Below is a listing. Write out exactly its lines between the one holding "guaranteed to maintain" and the one holding "condition required for", inclusive.

*** Records to use Section Begins ***

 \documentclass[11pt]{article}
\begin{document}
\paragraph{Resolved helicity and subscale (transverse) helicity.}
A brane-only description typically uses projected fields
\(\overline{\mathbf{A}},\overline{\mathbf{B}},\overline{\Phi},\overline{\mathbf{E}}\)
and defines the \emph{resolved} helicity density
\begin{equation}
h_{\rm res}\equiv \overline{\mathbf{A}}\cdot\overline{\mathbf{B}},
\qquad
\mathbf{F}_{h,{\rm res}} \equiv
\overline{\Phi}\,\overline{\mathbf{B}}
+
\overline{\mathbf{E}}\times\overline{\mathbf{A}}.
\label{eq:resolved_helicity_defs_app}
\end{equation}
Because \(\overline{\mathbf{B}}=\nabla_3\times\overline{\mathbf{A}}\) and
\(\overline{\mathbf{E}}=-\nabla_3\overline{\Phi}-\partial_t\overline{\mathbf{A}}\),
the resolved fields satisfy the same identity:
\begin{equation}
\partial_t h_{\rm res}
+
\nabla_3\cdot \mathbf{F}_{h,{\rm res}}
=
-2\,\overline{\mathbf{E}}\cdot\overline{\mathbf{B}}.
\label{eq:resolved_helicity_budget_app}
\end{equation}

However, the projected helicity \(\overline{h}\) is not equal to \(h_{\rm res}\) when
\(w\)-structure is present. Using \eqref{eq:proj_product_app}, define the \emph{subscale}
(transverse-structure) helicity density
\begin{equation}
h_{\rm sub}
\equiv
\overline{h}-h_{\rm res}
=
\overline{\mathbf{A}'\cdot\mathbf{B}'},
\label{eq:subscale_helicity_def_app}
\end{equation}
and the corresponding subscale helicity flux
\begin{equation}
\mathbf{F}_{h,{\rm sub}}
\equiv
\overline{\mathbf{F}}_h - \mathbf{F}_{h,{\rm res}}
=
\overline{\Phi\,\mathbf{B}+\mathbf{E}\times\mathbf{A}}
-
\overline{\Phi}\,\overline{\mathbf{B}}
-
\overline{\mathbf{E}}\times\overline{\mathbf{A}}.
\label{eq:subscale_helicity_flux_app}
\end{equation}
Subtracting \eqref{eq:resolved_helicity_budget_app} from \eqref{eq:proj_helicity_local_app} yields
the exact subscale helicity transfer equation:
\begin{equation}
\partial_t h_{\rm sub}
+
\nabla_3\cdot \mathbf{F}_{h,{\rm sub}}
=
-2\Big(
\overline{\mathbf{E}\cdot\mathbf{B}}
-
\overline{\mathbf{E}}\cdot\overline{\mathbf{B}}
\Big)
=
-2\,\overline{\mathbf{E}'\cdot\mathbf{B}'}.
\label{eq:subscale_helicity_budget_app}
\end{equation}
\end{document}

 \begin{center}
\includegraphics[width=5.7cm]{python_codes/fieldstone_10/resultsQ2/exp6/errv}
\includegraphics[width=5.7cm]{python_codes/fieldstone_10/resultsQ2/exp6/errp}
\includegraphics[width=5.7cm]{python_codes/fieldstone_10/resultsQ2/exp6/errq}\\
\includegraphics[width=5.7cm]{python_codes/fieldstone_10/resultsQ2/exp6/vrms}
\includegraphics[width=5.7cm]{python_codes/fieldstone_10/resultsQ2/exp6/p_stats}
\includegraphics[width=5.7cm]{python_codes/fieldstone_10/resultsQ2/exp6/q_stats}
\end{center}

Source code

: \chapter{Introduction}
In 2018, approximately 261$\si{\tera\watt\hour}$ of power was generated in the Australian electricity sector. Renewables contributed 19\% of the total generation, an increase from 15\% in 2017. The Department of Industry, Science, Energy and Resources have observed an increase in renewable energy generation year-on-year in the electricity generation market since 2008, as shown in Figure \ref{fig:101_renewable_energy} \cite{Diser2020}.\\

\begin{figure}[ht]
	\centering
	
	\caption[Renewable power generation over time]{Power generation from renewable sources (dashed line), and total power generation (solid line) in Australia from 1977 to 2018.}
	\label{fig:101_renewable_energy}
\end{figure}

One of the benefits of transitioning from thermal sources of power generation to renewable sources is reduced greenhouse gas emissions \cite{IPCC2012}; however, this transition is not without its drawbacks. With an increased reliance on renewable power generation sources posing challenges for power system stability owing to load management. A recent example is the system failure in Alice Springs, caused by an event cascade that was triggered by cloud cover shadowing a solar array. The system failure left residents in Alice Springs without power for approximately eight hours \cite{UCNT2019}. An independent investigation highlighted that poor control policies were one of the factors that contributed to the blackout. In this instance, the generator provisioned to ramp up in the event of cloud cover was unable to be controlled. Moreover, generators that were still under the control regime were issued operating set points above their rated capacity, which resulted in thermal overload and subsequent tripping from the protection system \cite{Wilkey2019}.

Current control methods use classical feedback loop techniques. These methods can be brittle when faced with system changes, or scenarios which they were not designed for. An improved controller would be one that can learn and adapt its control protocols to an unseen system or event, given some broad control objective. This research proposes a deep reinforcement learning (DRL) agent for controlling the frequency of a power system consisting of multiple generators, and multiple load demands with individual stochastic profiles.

*** Records to use Section Ends ***
*** Records to use Section Begins ***

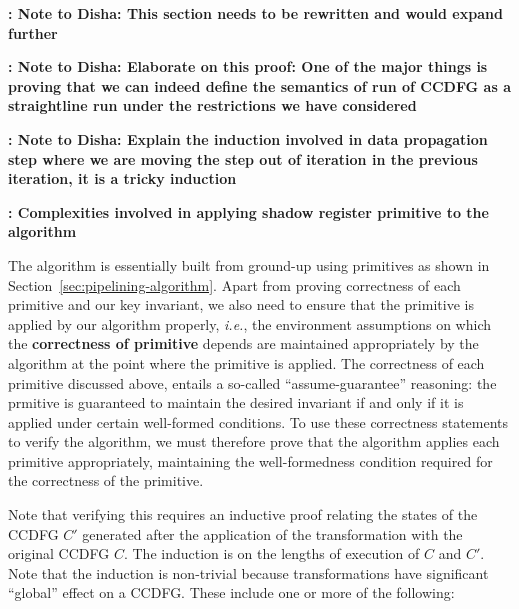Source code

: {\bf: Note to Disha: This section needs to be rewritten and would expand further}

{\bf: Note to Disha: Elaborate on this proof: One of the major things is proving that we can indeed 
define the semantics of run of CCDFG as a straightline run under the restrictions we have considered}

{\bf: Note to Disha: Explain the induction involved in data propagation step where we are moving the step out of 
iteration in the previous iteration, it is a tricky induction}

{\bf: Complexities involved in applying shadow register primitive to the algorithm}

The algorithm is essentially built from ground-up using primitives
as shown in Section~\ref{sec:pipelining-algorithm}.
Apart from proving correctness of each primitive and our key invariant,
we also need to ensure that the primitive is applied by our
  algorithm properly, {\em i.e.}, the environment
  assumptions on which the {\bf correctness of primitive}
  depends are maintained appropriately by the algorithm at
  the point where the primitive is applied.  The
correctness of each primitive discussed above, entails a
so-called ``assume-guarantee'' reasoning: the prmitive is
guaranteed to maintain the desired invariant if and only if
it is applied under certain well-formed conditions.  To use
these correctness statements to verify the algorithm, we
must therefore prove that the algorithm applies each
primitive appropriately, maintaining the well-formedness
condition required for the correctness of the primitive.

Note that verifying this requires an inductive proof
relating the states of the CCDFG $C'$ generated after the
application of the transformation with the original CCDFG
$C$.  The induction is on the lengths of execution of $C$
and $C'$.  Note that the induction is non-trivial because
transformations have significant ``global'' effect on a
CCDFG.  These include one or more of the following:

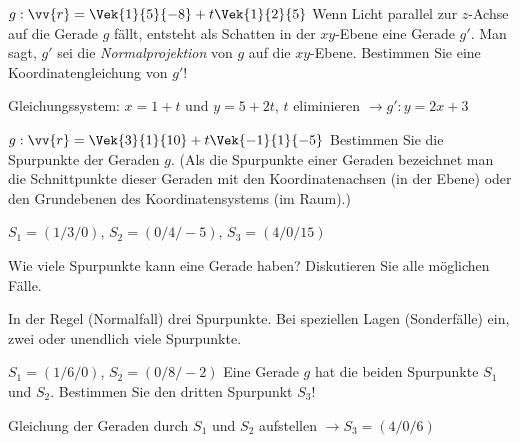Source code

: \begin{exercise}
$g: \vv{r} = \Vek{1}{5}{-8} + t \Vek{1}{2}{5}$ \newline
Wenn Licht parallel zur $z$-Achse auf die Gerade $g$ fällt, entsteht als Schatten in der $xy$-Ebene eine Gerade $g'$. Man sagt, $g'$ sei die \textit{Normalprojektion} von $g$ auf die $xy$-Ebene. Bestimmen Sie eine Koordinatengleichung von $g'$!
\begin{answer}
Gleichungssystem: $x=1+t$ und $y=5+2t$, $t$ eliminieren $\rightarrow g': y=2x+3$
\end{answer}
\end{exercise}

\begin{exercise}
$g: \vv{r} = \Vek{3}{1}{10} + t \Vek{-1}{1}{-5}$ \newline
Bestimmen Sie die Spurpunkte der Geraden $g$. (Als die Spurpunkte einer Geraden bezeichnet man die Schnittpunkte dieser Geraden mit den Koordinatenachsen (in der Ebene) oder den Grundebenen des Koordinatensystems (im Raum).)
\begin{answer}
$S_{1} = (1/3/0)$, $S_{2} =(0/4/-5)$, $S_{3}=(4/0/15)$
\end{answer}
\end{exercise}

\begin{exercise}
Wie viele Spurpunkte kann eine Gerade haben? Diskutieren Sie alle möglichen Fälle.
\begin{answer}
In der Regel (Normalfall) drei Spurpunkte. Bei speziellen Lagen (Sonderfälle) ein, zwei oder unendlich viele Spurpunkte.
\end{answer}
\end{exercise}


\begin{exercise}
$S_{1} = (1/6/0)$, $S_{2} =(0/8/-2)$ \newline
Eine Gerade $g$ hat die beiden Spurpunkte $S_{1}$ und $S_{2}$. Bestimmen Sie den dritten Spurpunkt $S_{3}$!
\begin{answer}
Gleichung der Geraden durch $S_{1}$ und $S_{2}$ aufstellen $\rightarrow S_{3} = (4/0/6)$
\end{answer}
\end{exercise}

*** Records to use Section Ends ***

Task output:
guaranteed to maintain the desired invariant if and only if
it is applied under certain well-formed conditions.  To use
these correctness statements to verify the algorithm, we
must therefore prove that the algorithm applies each
primitive appropriately, maintaining the well-formedness
condition required for the correctness of the primitive.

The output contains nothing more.